Guardo un grato recuerdo del colegio, de sus profesores, y D. José nos hacía rezar¿?, bueno, nos daba clases de religión, al menos a mi, en los años 80, sin embargo no recuerdo sus clases como una obligación o un mal trago, si como alguien severo pero no injusto.

Un abrazo D. Pastor, espero que siga usted en tan excelente forma como en aquel entonces.

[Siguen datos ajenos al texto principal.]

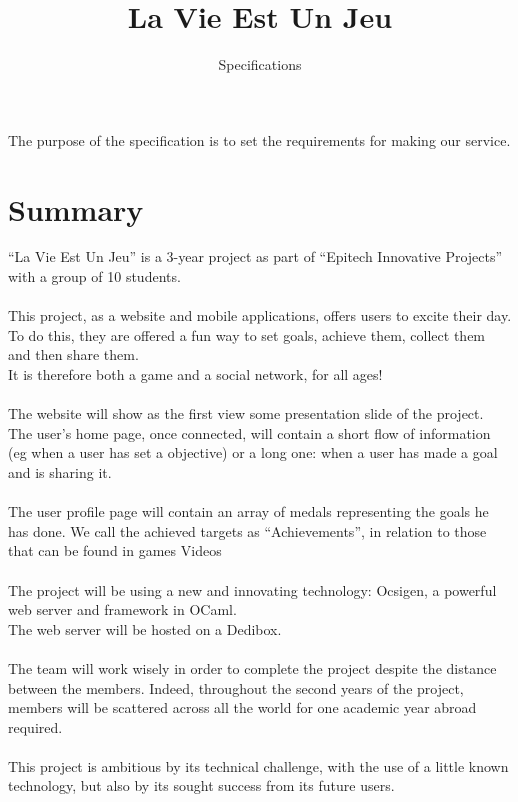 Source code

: \documentclass {life-en}
\begin{document}
\title{La Vie Est Un Jeu}
\subtitle{Specifications}

\summary
{
        The purpose of the specification is to set the requirements for making our service.
}

\maketitle
\authorspageen


\chapter*{Summary}
{
  ``La Vie Est Un Jeu'' is a 3-year project as part of ``Epitech
  Innovative Projects'' with a group of 10 students.\\
  \\
  This project, as a website and mobile applications, offers
  users to excite their day. To do this, they are offered a
  fun way to set goals, achieve them, collect them
  and then share them.\\
  It is therefore both a game and a social network, for all ages!\\
  \\
  The website will show as the first view some presentation slide of
  the project. The user's home page, once connected, will contain a
  short flow of information (eg when a user has set a
  objective) or a long one: when a user has made a goal and is sharing it.
  \\\\
  The user profile page will contain an array of medals representing
  the goals he has done. We call the achieved targets as
  ``Achievements'', in relation to those that can be found in games
  Videos\\
  \\
  The project will be using a new and innovating technology:
  Ocsigen, a powerful web server and framework in OCaml.\\
  The web server will be hosted on a Dedibox.\\
  \\
  The team will work wisely in order to complete the project
  despite the distance between the members. Indeed, throughout the second
  years of the project, members will be scattered across all
  the world for one academic year abroad required.\\
  \\
  This project is ambitious by its technical challenge, with the use of a
  little known technology, but also by its sought success from its future users.
}
\end{document}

Fernando Rivero 02/05/2014 16:56

Estimado señor Pastor:
Le agradezco muy sinceramente sus palabras, pues los malos entendidos se resuelven hablando. Como habrá comprobado por el tono del artículo, no es una crítica al colegio, sino, por el contrario, un elogio. En otros artículos sí he buscado el debate más que en éste. La frase a la que usted alude tampoco busca el enfrentamiento con épocas pasadas: los centros de enseñanza, todos, han ido evolucionando. En cualquier caso, he de reconocerle que no es la frase más afortunada del texto y en cuanto tenga un poco de tiempo la cambiaré.
Tampoco crea que hablo desde la ignorancia, ni del Sistema Educativo ni del colegio, ya que vengo de una familia de enseñantes (lo soy yo mismo) y mi padre fue maestro de su misma edad. Del mismo modo, vecino del barrio como éramos, tanto mi hermano como mi sobrino cursaron algún año allí. No ha sido mi pretensión tirar por tierra toda una vida de trabajo, ni negar el valor al colegio de décadas anteriores. Tampoco creo en ello. Creo que también es precipitado por su parte sacar tantas conclusiones de una pequeña frase.Si lee usted mi artículo “El Maestro” http://prometeoliberado.overblog.com/el-maestro entenderá lo que le digo. Del maestro de cualquier época seré siempre admirador. También puede leer el artículo “El lenguaje coeducado” para saber qué pienso de ello. Muchas gracias.

Félix 01/21/2014 22:46

Me alegra saber de aquel colegio en el que estudié en los años '80. Me alegra saber que aquel colegio en el que D. José nos hacía rezar ha evolucionado. No mal interpretéis a este hombre, ya que era un gran profesor. Ahora me ha tocado a mí enseñar y valoro las dificultades por la que aquellos docente (mujeres y hombres) pasaron. Recurso aquellos muros de ladrillos que fueron creciendo con el paso del tiempo, aquellos patios de arena que fueron cubiertos por cemento, aquel árbol de esquina que desapareció por la construcción del APA...Buenos recuerdos.